PROVIDED INFORMATION:
--------------------------------------------------
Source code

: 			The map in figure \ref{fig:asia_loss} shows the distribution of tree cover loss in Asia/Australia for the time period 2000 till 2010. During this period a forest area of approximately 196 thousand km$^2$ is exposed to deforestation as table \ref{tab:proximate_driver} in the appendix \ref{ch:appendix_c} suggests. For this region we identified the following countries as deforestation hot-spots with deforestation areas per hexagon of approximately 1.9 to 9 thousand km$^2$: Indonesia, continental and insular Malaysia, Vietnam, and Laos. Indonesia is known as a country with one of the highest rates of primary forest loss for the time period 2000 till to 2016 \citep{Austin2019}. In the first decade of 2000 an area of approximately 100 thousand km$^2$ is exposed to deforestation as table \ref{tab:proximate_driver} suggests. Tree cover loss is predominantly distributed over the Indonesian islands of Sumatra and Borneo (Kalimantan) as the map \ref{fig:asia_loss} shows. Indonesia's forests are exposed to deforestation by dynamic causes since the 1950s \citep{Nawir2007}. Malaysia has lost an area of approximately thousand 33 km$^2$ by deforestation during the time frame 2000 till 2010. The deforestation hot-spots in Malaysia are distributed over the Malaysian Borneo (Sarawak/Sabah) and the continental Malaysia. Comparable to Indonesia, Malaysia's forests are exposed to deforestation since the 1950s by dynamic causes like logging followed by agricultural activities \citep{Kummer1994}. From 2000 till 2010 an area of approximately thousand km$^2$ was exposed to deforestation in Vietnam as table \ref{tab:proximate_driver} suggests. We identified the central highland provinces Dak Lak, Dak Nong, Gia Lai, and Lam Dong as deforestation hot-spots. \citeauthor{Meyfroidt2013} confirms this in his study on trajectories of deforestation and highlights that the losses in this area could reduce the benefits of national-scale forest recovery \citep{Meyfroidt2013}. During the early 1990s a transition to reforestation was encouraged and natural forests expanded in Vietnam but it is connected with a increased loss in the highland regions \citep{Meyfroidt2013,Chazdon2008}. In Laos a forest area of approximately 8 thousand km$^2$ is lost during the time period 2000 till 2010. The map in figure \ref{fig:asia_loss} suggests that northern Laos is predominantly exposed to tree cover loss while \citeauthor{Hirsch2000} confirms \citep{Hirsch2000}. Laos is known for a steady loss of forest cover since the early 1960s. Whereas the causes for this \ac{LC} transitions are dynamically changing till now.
--------------------------------------------------
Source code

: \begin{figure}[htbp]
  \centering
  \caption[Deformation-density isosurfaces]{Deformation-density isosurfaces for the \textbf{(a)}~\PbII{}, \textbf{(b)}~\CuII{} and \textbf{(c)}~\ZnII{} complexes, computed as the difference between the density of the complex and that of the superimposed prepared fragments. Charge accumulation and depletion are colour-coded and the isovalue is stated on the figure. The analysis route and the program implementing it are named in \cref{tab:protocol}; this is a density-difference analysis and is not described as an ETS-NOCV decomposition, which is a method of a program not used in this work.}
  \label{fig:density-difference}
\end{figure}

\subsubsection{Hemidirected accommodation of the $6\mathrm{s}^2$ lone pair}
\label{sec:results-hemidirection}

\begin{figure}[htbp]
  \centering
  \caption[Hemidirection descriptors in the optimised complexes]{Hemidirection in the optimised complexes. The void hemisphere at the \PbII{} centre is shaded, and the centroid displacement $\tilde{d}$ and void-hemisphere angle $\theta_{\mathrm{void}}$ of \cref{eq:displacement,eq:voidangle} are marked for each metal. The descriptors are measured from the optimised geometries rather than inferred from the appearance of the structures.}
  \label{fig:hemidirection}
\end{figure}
--------------------------------------------------
TASK TO COMPLETE: Find the word "label" in the listing above. Copy each line where it appears.

RESULT OF THE TASK:
  \label{fig:density-difference}
\label{sec:results-hemidirection}
  \label{fig:hemidirection}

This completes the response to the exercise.